Pat is not a forwarding reference in this context, so just move can be used here

ruiu edited edge metadata.Nov 2 2016, 9:44 AM

I think the problem is that llvm::regex is slow. If you want to optimize something, you might want to do that in llvm::regex instead of doing it on LLD side. For example, if a pattern doesn't contain any meta character, llvm::regex can use a simple string comparison. Or, if a pattern doesn't contain a substring-capturing patterns (e.g. /(.*)/), it can compile the regex into a DFA instead of NFA (I don't know if llvm::regex does this already).

If you want to optimize something, you might want to do that in llvm::regex

AFAIK llvm::regex is NFA (it's actually a rip from OpenBSD).
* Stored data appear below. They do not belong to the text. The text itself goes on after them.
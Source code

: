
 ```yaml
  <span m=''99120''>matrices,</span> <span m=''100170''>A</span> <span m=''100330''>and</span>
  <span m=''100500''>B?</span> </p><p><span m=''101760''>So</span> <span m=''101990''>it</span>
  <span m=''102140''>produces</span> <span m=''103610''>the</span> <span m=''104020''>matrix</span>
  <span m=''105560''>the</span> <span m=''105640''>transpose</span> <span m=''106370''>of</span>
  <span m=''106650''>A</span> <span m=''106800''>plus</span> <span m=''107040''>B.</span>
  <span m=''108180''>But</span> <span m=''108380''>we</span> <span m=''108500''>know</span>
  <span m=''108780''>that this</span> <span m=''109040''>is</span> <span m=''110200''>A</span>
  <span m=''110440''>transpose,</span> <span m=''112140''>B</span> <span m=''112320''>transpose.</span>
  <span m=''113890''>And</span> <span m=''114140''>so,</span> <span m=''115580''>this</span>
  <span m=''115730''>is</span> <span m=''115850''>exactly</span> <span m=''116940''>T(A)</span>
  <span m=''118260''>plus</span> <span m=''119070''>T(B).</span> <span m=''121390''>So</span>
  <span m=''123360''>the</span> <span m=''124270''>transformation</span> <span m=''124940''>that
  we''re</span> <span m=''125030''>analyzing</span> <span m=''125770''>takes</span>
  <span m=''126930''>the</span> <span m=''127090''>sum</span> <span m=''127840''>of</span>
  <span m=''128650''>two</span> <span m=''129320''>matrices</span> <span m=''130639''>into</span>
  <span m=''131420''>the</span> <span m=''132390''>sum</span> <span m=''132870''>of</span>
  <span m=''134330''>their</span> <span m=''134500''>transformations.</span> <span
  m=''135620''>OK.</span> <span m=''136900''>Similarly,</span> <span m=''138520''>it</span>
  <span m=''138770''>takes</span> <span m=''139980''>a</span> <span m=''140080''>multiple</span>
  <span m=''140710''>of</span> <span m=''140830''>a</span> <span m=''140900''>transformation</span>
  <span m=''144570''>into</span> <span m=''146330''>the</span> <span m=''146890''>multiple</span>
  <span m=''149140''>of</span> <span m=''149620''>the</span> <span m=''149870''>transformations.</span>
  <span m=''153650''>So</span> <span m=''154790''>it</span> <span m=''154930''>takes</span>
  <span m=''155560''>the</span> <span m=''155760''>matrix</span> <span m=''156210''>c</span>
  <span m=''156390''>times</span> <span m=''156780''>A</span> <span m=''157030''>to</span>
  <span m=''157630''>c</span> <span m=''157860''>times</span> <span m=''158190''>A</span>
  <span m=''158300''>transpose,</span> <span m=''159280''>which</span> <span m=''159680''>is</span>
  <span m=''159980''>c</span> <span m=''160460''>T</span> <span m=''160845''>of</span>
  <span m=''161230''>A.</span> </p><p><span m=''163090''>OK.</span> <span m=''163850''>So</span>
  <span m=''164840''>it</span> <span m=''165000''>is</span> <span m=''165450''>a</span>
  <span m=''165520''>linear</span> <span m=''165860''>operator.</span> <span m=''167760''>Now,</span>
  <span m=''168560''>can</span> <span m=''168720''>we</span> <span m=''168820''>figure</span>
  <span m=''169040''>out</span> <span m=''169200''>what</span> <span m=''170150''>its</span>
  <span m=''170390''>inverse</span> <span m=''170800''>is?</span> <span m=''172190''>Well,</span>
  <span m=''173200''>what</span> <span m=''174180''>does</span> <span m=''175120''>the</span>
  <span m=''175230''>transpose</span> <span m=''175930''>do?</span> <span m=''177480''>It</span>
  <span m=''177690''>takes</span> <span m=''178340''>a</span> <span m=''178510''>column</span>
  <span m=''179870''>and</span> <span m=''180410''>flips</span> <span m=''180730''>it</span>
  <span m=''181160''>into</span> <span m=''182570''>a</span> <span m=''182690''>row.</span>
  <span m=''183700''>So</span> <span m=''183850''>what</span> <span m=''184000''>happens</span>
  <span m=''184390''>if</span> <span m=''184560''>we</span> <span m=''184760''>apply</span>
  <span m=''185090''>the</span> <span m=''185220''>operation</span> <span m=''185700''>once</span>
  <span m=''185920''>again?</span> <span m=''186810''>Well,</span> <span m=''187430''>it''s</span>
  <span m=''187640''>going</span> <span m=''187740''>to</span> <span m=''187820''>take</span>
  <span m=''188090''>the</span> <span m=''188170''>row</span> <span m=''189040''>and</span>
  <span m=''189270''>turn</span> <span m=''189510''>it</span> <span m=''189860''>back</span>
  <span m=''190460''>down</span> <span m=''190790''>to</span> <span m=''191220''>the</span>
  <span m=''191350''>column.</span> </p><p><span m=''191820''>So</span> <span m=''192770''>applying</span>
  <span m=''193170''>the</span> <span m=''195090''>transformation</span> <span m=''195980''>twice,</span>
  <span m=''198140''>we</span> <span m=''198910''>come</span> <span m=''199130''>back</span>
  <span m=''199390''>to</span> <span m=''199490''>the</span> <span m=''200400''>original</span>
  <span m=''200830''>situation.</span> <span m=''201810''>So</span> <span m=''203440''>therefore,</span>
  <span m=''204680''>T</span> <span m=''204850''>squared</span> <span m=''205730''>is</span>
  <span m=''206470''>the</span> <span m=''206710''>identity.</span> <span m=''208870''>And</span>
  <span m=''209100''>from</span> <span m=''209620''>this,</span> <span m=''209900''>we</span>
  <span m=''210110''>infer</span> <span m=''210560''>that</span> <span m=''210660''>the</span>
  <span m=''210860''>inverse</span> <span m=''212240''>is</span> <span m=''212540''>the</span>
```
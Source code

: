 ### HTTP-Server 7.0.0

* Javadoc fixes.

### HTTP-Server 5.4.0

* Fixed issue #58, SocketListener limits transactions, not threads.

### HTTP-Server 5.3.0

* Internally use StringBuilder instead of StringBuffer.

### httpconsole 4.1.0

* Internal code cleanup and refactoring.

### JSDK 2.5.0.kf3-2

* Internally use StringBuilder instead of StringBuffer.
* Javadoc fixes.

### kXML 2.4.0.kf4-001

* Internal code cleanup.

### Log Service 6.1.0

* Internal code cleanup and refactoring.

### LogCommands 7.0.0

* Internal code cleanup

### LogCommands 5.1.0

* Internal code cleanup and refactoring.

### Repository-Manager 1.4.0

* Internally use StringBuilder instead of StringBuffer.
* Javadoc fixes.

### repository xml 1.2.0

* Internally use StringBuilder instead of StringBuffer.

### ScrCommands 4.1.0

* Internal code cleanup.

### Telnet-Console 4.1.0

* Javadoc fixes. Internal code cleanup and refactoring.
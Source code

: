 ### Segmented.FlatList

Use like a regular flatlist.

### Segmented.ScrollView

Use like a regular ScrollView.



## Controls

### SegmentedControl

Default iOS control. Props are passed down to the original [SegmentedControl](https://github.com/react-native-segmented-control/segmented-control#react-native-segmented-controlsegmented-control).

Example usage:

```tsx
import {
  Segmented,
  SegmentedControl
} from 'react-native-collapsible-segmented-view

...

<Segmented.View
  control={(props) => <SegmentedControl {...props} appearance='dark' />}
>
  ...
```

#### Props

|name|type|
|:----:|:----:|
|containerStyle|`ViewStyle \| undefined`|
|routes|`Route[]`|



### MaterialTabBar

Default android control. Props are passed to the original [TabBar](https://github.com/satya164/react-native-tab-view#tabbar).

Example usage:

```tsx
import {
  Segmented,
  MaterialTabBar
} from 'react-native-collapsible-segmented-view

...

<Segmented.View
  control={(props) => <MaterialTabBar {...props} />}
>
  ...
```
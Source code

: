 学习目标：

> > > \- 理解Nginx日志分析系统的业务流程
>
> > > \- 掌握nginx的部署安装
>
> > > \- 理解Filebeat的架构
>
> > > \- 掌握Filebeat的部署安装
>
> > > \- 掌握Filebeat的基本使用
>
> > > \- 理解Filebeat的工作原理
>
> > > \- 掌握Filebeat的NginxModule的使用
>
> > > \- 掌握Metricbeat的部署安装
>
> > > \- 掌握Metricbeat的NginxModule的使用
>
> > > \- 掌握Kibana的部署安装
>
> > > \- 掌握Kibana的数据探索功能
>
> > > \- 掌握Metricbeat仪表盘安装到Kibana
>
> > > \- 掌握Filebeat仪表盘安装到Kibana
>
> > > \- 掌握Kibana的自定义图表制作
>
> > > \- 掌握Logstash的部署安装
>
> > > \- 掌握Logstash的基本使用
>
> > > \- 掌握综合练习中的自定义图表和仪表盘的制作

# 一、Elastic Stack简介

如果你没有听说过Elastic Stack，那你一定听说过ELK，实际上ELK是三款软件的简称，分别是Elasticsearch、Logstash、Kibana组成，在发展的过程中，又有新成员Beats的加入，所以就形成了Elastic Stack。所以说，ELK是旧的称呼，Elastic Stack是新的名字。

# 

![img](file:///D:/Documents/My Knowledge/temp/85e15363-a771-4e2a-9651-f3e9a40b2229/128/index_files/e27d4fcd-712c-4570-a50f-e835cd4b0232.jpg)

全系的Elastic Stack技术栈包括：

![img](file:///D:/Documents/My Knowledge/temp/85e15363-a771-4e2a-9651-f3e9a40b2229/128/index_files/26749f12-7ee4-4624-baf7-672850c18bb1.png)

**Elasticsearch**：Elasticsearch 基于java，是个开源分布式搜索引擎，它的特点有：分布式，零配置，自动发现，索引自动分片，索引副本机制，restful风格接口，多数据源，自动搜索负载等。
Are you suggesting to implement additional DFA engine for this purpose?

ruiu added inline comments.Nov 2 2016, 11:09 AM
ELF/Strings.h
32–33 ↗(On Diff #76696)

Add explicit.

36 ↗(On Diff #76696)

Move this definition to Strings.cpp and make globMatch static, so that we can keep globMatch inside a file-scope.

42 ↗(On Diff #76696)

Make this private.

ruiu added a comment.Nov 2 2016, 11:13 AM

You need to handle [characters] as George pointed out. Don't we have a test for that?

ruiu accepted this revision.Nov 2 2016, 4:08 PM
ruiu edited edge metadata.

LGTM. Let's land this and improve in follow-up patches.

This revision is now accepted and ready to land.Nov 2 2016, 4:08 PM
This revision was automatically updated to reflect the committed changes.